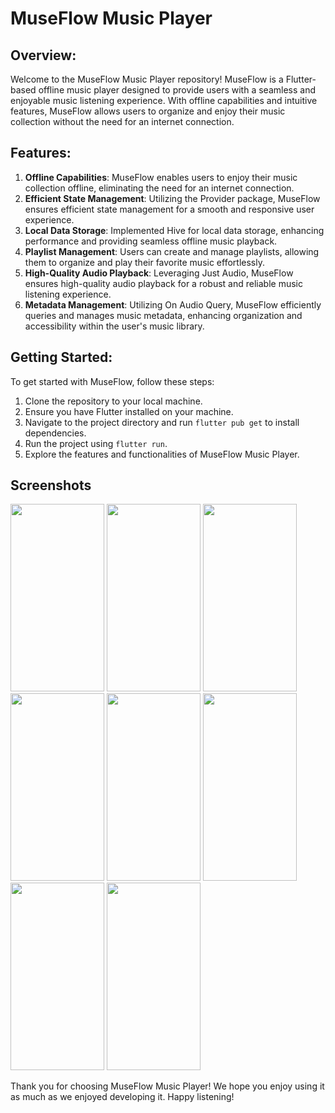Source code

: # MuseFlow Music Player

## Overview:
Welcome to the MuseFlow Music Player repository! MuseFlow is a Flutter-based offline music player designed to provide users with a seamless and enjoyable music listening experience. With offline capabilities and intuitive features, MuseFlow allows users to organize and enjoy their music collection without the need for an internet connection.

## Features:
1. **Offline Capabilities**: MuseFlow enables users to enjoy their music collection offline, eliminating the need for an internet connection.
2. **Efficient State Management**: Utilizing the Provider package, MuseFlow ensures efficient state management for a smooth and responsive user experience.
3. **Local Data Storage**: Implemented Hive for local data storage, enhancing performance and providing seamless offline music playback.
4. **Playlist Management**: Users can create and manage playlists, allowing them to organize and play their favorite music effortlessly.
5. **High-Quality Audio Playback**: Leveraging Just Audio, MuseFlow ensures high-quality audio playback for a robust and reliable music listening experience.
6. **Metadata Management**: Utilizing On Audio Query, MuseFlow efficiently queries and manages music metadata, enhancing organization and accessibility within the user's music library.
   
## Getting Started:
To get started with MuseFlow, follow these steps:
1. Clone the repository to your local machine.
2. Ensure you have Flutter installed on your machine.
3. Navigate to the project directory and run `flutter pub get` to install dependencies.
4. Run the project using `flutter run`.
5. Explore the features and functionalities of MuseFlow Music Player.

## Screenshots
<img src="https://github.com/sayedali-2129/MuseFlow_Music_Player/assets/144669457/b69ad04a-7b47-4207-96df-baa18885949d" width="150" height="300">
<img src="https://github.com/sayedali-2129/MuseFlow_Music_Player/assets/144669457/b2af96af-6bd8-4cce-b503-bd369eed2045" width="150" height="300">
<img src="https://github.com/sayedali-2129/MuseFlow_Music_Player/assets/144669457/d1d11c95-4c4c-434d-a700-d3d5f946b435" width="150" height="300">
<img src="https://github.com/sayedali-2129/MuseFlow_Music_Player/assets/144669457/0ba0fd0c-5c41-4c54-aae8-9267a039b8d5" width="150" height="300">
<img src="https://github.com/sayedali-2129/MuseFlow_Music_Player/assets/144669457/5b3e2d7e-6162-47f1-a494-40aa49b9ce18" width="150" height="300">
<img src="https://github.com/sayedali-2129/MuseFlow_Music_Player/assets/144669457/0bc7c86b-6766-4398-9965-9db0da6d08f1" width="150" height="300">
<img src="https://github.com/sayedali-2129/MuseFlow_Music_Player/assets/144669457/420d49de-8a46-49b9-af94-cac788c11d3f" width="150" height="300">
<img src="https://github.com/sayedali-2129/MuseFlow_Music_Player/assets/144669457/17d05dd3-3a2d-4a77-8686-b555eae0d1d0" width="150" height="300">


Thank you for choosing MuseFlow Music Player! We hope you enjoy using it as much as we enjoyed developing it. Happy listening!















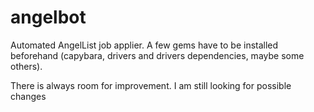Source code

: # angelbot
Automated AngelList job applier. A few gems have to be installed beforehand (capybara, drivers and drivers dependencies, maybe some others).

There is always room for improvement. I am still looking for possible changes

● PROBLEM TO WORK ON:
Taking the material above, count every line in which the word "installed" appears; answer with the number alone.

● THE COMPLETED TASK:
2